» What the task asks: Could you please reproduce all the records below exactly, leaving out the images?

Document images with source code

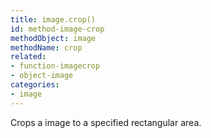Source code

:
 ```yaml
---
title: image.crop()
id: method-image-crop
methodObject: image
methodName: crop
related:
- function-imagecrop
- object-image
categories:
- image
---
```


Crops a image to a specified rectangular area.
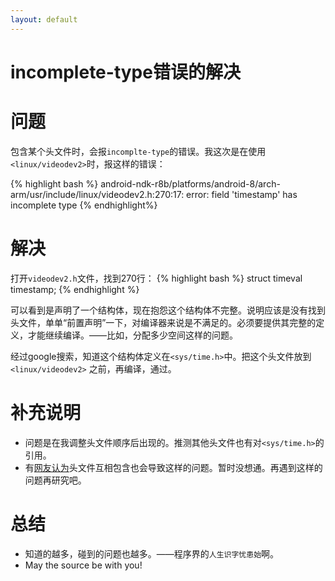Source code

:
 ```yaml
---
layout: default
---
```


incomplete-type错误的解决
==========================


问题
====
包含某个头文件时，会报`incomplte-type`的错误。我这次是在使用`<linux/videodev2>`时，报这样的错误：

{% highlight bash %}
android-ndk-r8b/platforms/android-8/arch-arm/usr/include/linux/videodev2.h:270:17:
error: field 'timestamp' has incomplete type
{% endhighlight%}

解决
====
打开`videodev2.h`文件，找到270行：
{% highlight bash %}
struct timeval timestamp;
{% endhighlight %}

可以看到是声明了一个结构体，现在抱怨这个结构体不完整。说明应该是没有找到
头文件，单单“前置声明”一下，对编译器来说是不满足的。必须要提供其完整的定
义，才能继续编译。——比如，分配多少空间这样的问题。

经过google搜索，知道这个结构体定义在`<sys/time.h>`中。把这个头文件放到`<linux/videodev2>`
之前，再编译，通过。

补充说明
========
- 问题是在我调整头文件顺序后出现的。推测其他头文件也有对`<sys/time.h>`的引用。
- 有[网友认为][1]头文件互相包含也会导致这样的问题。暂时没想通。再遇到这样的问题再研究吧。


总结
====
- 知道的越多，碰到的问题也越多。——程序界的`人生识字忧患始`啊。
- May the source be with you!


[1]: http://stackoverflow.com/questions/3999400/error-field-has-an-incomplete-type
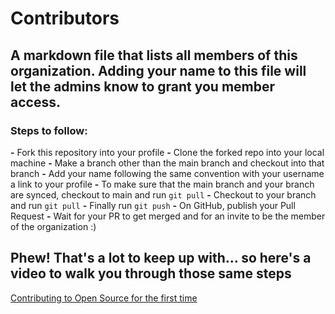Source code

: # Contributors
## A markdown file that lists all members of this organization. Adding your name to this file will let the admins know to grant you member access.

### Steps to follow:
**-** Fork this repository into your profile
**-** Clone the forked repo into your local machine
**-** Make a branch other than the main branch and checkout into that branch
**-** Add your name following the same convention with your username a link to your profile
**-** To make sure that the main branch and your branch are synced, checkout to main and run ```git pull```
**-** Checkout to your branch and run ```git pull```
**-** Finally run ```git push```
**-** On GitHub, publish your Pull Request
**-** Wait for your PR to get merged and for an invite to be the member of the organization :)

## Phew! That's a lot to keep up with... so here's a video to walk you through those same steps
[Contributing to Open Source for the first time](https://youtu.be/c6b6B9oN4Vg)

» Task response:
Source code

:
 ```yaml
---
title: image.crop()
id: method-image-crop
methodObject: image
methodName: crop
related:
- function-imagecrop
- object-image
categories:
- image
---
```


Crops a image to a specified rectangular area.
Source code

:
 ```yaml
---
layout: default
---
```


incomplete-type错误的解决
==========================


问题
====
包含某个头文件时，会报`incomplte-type`的错误。我这次是在使用`<linux/videodev2>`时，报这样的错误：

{% highlight bash %}
android-ndk-r8b/platforms/android-8/arch-arm/usr/include/linux/videodev2.h:270:17:
error: field 'timestamp' has incomplete type
{% endhighlight%}

解决
====
打开`videodev2.h`文件，找到270行：
{% highlight bash %}
struct timeval timestamp;
{% endhighlight %}

可以看到是声明了一个结构体，现在抱怨这个结构体不完整。说明应该是没有找到
头文件，单单“前置声明”一下，对编译器来说是不满足的。必须要提供其完整的定
义，才能继续编译。——比如，分配多少空间这样的问题。

经过google搜索，知道这个结构体定义在`<sys/time.h>`中。把这个头文件放到`<linux/videodev2>`
之前，再编译，通过。

补充说明
========
- 问题是在我调整头文件顺序后出现的。推测其他头文件也有对`<sys/time.h>`的引用。
- 有[网友认为][1]头文件互相包含也会导致这样的问题。暂时没想通。再遇到这样的问题再研究吧。


总结
====
- 知道的越多，碰到的问题也越多。——程序界的`人生识字忧患始`啊。
- May the source be with you!


[1]: http://stackoverflow.com/questions/3999400/error-field-has-an-incomplete-type
Source code

: # Contributors
## A markdown file that lists all members of this organization. Adding your name to this file will let the admins know to grant you member access.

### Steps to follow:
**-** Fork this repository into your profile
**-** Clone the forked repo into your local machine
**-** Make a branch other than the main branch and checkout into that branch
**-** Add your name following the same convention with your username a link to your profile
**-** To make sure that the main branch and your branch are synced, checkout to main and run ```git pull```
**-** Checkout to your branch and run ```git pull```
**-** Finally run ```git push```
**-** On GitHub, publish your Pull Request
**-** Wait for your PR to get merged and for an invite to be the member of the organization :)

## Phew! That's a lot to keep up with... so here's a video to walk you through those same steps
[Contributing to Open Source for the first time](https://youtu.be/c6b6B9oN4Vg)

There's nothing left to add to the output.